ST. PAUL (AP) — A company whose plans to build a synthetic granite factory in Cohasset fell through may have violated state grant rules by spending $500,000 on machinery instead of training, according to a report Sunday.
“It appears there’s been some sort of activity that has been misleading on behalf of the company,” said Brian Dietz, a spokesman for the Minnesota Department of Trade and Economic Development.
The agency last year awarded a $500,000 grant to the Iron Range town of Cohasset for Technimar Industries. It now has referred the matter to the state attorney general’s office to determine whether it can recover the money.
Under state rules, the $500,000 grant had to be matched with another $500,000 from the company, and the $1 million total had to be spent on job training. The Saint Paul Pioneer Press reported Sunday that documents and interviews with state officials indicate that $500,000 of that money was spent on machinery.
The St. Paul-based company ran out of money in December before completing a $35 million factory that would make Stonite, a synthetic granite used in flooring and countertops.
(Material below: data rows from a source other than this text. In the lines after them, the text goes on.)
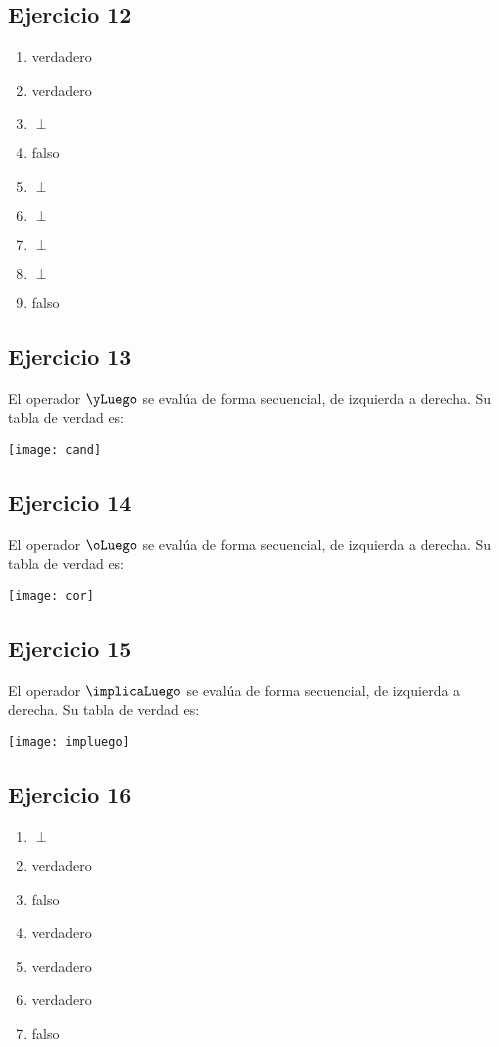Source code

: \subsection{Ejercicio 12}
\begin{enumerate}[label=(\alph*)]
    \item verdadero
    \item verdadero
    \item $\perp$
    \item falso
    \item $\perp$
    \item $\perp$
    \item $\perp$
    \item $\perp$
    \item falso
\end{enumerate}

\subsection{Ejercicio 13}
El operador $\yLuego$ se evalúa de forma secuencial, de izquierda a derecha. Su tabla de verdad es:

\texttt{[image: cand]}

\subsection{Ejercicio 14}
El operador $\oLuego$ se evalúa de forma secuencial, de izquierda a derecha. Su tabla de verdad es:

\texttt{[image: cor]}

\subsection{Ejercicio 15}
El operador $\implicaLuego$ se evalúa de forma secuencial, de izquierda a derecha. Su tabla de verdad es:

\texttt{[image: impluego]}

\subsection{Ejercicio 16}
\begin{enumerate}[label=(\alph*)]
    \item $\perp$
    \item verdadero
    \item falso
    \item verdadero
    \item verdadero
    \item verdadero
    \item falso
\end{enumerate}

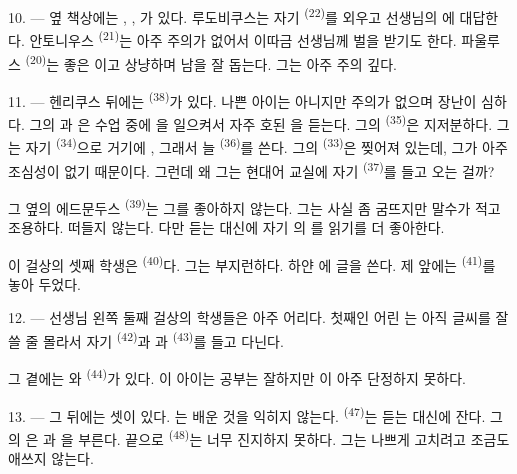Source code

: 10. --- 옆 책상에는 , , 가
있다. 루도비쿠스는 자기  \textsuperscript{(22)}를 외우고 선생님의
에 대답한다. 안토니우스 \textsuperscript{(21)}는 아주 주의가 없어서
이따금 선생님께 벌을 받기도 한다. 파울루스 \textsuperscript{(20)}는 좋은
이고 상냥하며 남을 잘 돕는다. 그는 아주 주의 깊다.

\VUsaut{4.2mm}
\VUsaut{3.2mm}

11. --- 헨리쿠스 뒤에는  \textsuperscript{(38)}가 있다. 나쁜
아이는 아니지만  주의가 없으며 장난이 심하다. 그의 과
은 수업 중에 을 일으켜서 자주 호된
을 듣는다. 그의  \textsuperscript{(35)}은 지저분하다.
그는 자기  \textsuperscript{(34)}으로 거기에 , 그래서
늘  \textsuperscript{(36)}를 쓴다. 그의 
\textsuperscript{(33)}은 찢어져 있는데, 그가 아주 조심성이 없기 때문이다. 그런데 왜
그는 현대어 교실에 자기  \textsuperscript{(37)}를 들고 오는 걸까?

그 옆의 에드문두스 \textsuperscript{(39)}는 그를 좋아하지 않는다. 그는 사실 좀
굼뜨지만 말수가 적고 조용하다. 떠들지 않는다. 다만 듣는 대신에 자기
의 를 읽기를 더 좋아한다.

이 걸상의 셋째 학생은  \textsuperscript{(40)}다. 그는 부지런하다.
하얀 에 글을 쓴다. 제 앞에는  \textsuperscript{(41)}를
놓아 두었다.

12. --- 선생님 왼쪽 둘째 걸상의 학생들은 아주 어리다. 첫째인 어린 는
아직 글씨를 잘 쓸 줄 몰라서 자기  \textsuperscript{(42)}과
과  \textsuperscript{(43)}를 들고 다닌다.

그 곁에는 와  \textsuperscript{(44)}가
있다. 이 아이는 공부는 잘하지만 이 아주 단정하지 못하다.

13. --- 그 뒤에는  셋이 있다. 는 배운 것을
익히지 않는다.  \textsuperscript{(47)}는 듣는 대신에 잔다. 그의
은 과 을 부른다. 끝으로
 \textsuperscript{(48)}는 너무 진지하지 못하다. 그는 나쁘게
 고치려고 조금도 애쓰지 않는다.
The company then defaulted on a $12 million bond issued by the city of Cohasset. The town lost $2.3 million, an amount equal to its annual budget.
New managers now are readying the company for sale, or at least a major cash infusion. The company’s major investors are the Minneapolis police and firefighters pension funds.
A Technimar representative said he did not know the fate of the $500,000 grant, though the training has not occurred. Roberto Contreras Sr. and his son Luis Contreras, Technimar’s chief executive and chief financial officer, respectively, when the grant was awarded, did not return the newspaper’s phone calls last week.
St. Paul money manager David Welliver crafted the deal that made Technimar possible, including putting up $13 million in police pension fund money. Welliver raised the $500,000 in state job training money, but he said he did not know of the grant’s fate because he was not a Technimar officer.
State officials base their suspicions about the grant on letters sent within the last two months from Breton SpA. The company manufactures equipment that makes Stonite, and it was to conduct the job training in Italy.
The letters say that $500,000 wired from Technimar to Breton last April was used to partially pay Technimar’s outstanding balance on machinery purchases.
State officials were under the impression that those wire transfers were specifically to be used for training purposes, said Paul Moe, the state agency’s head of business development and finance.
In fact, an April 1997 letter from Breton to Technimar in state files indicates that Breton was supposedly paid $500,000 by Technimar for training.
Breton said in a fax last week that it could not comment on the apparent contradiction. However, the company said that it was in the process of answering that question and others for the state and the city of Cohasset.